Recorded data
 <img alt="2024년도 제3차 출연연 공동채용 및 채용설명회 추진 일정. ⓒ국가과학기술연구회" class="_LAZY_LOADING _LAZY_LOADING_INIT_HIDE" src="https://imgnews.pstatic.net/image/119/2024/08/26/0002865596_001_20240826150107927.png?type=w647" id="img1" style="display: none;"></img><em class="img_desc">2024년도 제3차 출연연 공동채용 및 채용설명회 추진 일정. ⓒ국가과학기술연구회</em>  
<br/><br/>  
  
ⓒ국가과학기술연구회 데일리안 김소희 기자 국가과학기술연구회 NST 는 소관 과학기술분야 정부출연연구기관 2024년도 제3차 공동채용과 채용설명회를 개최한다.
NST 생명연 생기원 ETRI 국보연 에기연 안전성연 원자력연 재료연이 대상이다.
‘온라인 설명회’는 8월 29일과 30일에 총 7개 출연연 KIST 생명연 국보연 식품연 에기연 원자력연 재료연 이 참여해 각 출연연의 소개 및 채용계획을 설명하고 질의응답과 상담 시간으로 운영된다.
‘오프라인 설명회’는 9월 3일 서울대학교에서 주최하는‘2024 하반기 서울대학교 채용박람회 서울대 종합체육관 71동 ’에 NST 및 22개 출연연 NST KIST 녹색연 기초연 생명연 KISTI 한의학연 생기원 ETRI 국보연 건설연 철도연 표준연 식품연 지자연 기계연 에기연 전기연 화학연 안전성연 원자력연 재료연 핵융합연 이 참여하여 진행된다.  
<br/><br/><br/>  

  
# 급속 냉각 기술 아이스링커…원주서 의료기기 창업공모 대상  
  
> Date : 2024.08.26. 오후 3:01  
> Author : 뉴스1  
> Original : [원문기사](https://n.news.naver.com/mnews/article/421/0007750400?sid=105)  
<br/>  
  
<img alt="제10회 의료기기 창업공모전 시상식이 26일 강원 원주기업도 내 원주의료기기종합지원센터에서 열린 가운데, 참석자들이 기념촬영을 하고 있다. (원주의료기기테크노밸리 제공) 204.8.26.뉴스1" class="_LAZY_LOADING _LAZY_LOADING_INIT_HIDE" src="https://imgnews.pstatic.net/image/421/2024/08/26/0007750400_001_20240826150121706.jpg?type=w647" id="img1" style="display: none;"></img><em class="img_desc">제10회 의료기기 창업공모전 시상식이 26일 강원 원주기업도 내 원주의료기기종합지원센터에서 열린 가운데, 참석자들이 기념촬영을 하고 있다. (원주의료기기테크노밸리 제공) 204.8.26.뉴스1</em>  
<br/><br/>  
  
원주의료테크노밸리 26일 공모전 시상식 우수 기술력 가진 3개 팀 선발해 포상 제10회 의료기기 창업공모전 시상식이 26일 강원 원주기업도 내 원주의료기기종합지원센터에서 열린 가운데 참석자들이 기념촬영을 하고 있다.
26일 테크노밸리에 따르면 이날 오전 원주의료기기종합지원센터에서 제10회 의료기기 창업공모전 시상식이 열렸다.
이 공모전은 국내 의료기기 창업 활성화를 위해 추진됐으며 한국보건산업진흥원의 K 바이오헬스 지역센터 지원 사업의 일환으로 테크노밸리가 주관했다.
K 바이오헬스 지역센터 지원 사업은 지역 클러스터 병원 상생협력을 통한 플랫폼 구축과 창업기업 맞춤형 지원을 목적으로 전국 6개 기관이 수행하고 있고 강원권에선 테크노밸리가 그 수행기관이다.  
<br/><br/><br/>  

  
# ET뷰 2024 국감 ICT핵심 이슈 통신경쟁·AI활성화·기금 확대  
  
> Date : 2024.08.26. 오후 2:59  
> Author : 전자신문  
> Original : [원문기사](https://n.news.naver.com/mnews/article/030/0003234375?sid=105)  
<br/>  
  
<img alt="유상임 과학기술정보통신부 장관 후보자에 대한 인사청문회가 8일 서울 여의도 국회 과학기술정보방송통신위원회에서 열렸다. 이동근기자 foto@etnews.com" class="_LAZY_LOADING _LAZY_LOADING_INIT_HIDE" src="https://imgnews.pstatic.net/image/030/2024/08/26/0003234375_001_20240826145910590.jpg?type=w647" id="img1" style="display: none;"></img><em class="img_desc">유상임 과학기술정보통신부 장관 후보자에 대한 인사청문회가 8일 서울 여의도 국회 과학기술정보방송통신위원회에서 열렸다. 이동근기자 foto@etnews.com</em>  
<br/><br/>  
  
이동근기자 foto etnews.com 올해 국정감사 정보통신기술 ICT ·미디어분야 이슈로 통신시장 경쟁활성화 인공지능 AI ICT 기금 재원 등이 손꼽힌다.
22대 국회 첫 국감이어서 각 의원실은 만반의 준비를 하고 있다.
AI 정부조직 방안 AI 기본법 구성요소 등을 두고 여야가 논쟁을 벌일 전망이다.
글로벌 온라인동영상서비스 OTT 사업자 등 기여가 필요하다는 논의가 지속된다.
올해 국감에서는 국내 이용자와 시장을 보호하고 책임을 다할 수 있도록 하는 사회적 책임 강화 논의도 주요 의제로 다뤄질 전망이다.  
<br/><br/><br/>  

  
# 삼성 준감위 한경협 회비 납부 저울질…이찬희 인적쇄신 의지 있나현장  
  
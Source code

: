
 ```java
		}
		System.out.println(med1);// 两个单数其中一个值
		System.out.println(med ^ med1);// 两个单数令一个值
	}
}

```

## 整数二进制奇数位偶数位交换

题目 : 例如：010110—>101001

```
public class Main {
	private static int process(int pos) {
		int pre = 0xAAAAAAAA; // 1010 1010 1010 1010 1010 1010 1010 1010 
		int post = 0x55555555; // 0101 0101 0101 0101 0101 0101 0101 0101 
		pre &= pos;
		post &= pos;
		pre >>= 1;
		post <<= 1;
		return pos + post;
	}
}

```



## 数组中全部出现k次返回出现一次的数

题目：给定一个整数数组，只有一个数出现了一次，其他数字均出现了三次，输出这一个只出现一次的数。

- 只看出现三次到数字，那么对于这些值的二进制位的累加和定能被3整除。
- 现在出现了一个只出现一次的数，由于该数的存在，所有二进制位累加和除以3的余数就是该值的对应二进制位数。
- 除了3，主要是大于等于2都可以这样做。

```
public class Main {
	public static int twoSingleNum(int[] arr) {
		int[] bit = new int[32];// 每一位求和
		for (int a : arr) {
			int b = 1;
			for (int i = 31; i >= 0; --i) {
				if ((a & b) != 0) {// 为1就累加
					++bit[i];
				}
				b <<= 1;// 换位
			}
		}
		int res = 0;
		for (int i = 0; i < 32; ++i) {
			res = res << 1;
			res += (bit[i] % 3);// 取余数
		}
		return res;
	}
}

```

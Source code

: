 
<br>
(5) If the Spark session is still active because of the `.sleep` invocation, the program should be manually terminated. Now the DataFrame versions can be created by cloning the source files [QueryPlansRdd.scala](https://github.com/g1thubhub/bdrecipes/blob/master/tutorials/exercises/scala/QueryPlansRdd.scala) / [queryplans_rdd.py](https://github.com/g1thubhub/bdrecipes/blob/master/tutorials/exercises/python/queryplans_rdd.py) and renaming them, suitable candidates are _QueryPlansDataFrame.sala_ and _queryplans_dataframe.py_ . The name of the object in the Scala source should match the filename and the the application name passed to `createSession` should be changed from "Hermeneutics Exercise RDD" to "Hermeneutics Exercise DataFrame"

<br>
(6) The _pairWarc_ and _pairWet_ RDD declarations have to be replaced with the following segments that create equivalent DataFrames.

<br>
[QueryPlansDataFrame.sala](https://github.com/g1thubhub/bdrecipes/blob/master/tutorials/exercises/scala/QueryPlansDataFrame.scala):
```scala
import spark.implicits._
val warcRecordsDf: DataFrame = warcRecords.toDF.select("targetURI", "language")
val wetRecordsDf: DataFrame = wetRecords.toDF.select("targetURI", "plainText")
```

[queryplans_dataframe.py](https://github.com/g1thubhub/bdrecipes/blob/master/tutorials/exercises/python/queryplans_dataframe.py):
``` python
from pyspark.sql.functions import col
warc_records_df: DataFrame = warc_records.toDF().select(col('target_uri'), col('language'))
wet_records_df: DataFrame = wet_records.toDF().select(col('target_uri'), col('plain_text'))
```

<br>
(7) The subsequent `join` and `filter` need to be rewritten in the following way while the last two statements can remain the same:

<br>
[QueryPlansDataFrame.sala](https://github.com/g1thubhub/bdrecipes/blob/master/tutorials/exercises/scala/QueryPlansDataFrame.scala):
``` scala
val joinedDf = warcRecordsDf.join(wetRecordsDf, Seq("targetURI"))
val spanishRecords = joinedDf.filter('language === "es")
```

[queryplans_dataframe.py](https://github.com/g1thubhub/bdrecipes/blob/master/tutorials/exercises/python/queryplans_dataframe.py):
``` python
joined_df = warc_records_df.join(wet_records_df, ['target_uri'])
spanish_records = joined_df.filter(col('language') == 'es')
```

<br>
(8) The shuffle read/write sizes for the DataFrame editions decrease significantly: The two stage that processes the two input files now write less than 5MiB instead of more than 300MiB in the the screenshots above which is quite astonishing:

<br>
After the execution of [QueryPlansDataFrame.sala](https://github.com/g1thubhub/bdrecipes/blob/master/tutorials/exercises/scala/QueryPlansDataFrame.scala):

● ACTIVITY
Copy out only the lines running from the beginning of the data to the line with "상담 시간으로 운영된다.", both ends included.

● ANSWER TO THIS PROBLEM
 <img alt="2024년도 제3차 출연연 공동채용 및 채용설명회 추진 일정. ⓒ국가과학기술연구회" class="_LAZY_LOADING _LAZY_LOADING_INIT_HIDE" src="https://imgnews.pstatic.net/image/119/2024/08/26/0002865596_001_20240826150107927.png?type=w647" id="img1" style="display: none;"></img><em class="img_desc">2024년도 제3차 출연연 공동채용 및 채용설명회 추진 일정. ⓒ국가과학기술연구회</em>  
<br/><br/>  
  
ⓒ국가과학기술연구회 데일리안 김소희 기자 국가과학기술연구회 NST 는 소관 과학기술분야 정부출연연구기관 2024년도 제3차 공동채용과 채용설명회를 개최한다.
NST 생명연 생기원 ETRI 국보연 에기연 안전성연 원자력연 재료연이 대상이다.
‘온라인 설명회’는 8월 29일과 30일에 총 7개 출연연 KIST 생명연 국보연 식품연 에기연 원자력연 재료연 이 참여해 각 출연연의 소개 및 채용계획을 설명하고 질의응답과 상담 시간으로 운영된다.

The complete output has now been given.